Exercise details — Please give back each entry below unaltered, leaving the pictures out.

Entries shown —
··········
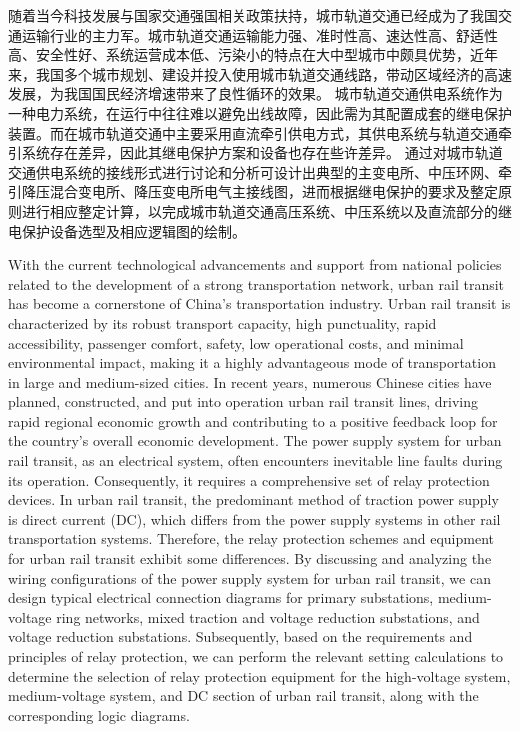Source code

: \begin{cnabstract}
随着当今科技发展与国家交通强国相关政策扶持，城市轨道交通已经成为了我国交通运输行业的主力军。城市轨道交通运输能力强、准时性高、速达性高、舒适性高、安全性好、系统运营成本低、污染小的特点在大中型城市中颇具优势，近年来，我国多个城市规划、建设并投入使用城市轨道交通线路，带动区域经济的高速发展，为我国国民经济增速带来了良性循环的效果。
城市轨道交通供电系统作为一种电力系统，在运行中往往难以避免出线故障，因此需为其配置成套的继电保护装置。而在城市轨道交通中主要采用直流牵引供电方式，其供电系统与轨道交通牵引系统存在差异，因此其继电保护方案和设备也存在些许差异。
通过对城市轨道交通供电系统的接线形式进行讨论和分析可设计出典型的主变电所、中压环网、牵引降压混合变电所、降压变电所电气主接线图，进而根据继电保护的要求及整定原则进行相应整定计算，以完成城市轨道交通高压系统、中压系统以及直流部分的继电保护设备选型及相应逻辑图的绘制。
\end{cnabstract}
\vspace{1em}\par 
{}
\addtocounter{page}{-1}
\begin{enabstract}
With the current technological advancements and support from national policies related to the development of a strong transportation network, urban rail transit has become a cornerstone of China's transportation industry. Urban rail transit is characterized by its robust transport capacity, high punctuality, rapid accessibility, passenger comfort, safety, low operational costs, and minimal environmental impact, making it a highly advantageous mode of transportation in large and medium-sized cities. In recent years, numerous Chinese cities have planned, constructed, and put into operation urban rail transit lines, driving rapid regional economic growth and contributing to a positive feedback loop for the country's overall economic development.\cite[]{}
The power supply system for urban rail transit, as an electrical system, often encounters inevitable line faults during its operation. Consequently, it requires a comprehensive set of relay protection devices. In urban rail transit, the predominant method of traction power supply is direct current (DC), which differs from the power supply systems in other rail transportation systems. Therefore, the relay protection schemes and equipment for urban rail transit exhibit some differences.
By discussing and analyzing the wiring configurations of the power supply system for urban rail transit, we can design typical electrical connection diagrams for primary substations, medium-voltage ring networks, mixed traction and voltage reduction substations, and voltage reduction substations. Subsequently, based on the requirements and principles of relay protection, we can perform the relevant setting calculations to determine the selection of relay protection equipment for the high-voltage system, medium-voltage system, and DC section of urban rail transit, along with the corresponding logic diagrams.
\end{enabstract}
\vspace{1em}\par
{}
··········
Solution to the exercise —
Source code

: \begin{cnabstract}
随着当今科技发展与国家交通强国相关政策扶持，城市轨道交通已经成为了我国交通运输行业的主力军。城市轨道交通运输能力强、准时性高、速达性高、舒适性高、安全性好、系统运营成本低、污染小的特点在大中型城市中颇具优势，近年来，我国多个城市规划、建设并投入使用城市轨道交通线路，带动区域经济的高速发展，为我国国民经济增速带来了良性循环的效果。
城市轨道交通供电系统作为一种电力系统，在运行中往往难以避免出线故障，因此需为其配置成套的继电保护装置。而在城市轨道交通中主要采用直流牵引供电方式，其供电系统与轨道交通牵引系统存在差异，因此其继电保护方案和设备也存在些许差异。
通过对城市轨道交通供电系统的接线形式进行讨论和分析可设计出典型的主变电所、中压环网、牵引降压混合变电所、降压变电所电气主接线图，进而根据继电保护的要求及整定原则进行相应整定计算，以完成城市轨道交通高压系统、中压系统以及直流部分的继电保护设备选型及相应逻辑图的绘制。
\end{cnabstract}
\vspace{1em}\par 
{}
\addtocounter{page}{-1}
\begin{enabstract}
With the current technological advancements and support from national policies related to the development of a strong transportation network, urban rail transit has become a cornerstone of China's transportation industry. Urban rail transit is characterized by its robust transport capacity, high punctuality, rapid accessibility, passenger comfort, safety, low operational costs, and minimal environmental impact, making it a highly advantageous mode of transportation in large and medium-sized cities. In recent years, numerous Chinese cities have planned, constructed, and put into operation urban rail transit lines, driving rapid regional economic growth and contributing to a positive feedback loop for the country's overall economic development.\cite[]{}
The power supply system for urban rail transit, as an electrical system, often encounters inevitable line faults during its operation. Consequently, it requires a comprehensive set of relay protection devices. In urban rail transit, the predominant method of traction power supply is direct current (DC), which differs from the power supply systems in other rail transportation systems. Therefore, the relay protection schemes and equipment for urban rail transit exhibit some differences.
By discussing and analyzing the wiring configurations of the power supply system for urban rail transit, we can design typical electrical connection diagrams for primary substations, medium-voltage ring networks, mixed traction and voltage reduction substations, and voltage reduction substations. Subsequently, based on the requirements and principles of relay protection, we can perform the relevant setting calculations to determine the selection of relay protection equipment for the high-voltage system, medium-voltage system, and DC section of urban rail transit, along with the corresponding logic diagrams.
\end{enabstract}
\vspace{1em}\par
{}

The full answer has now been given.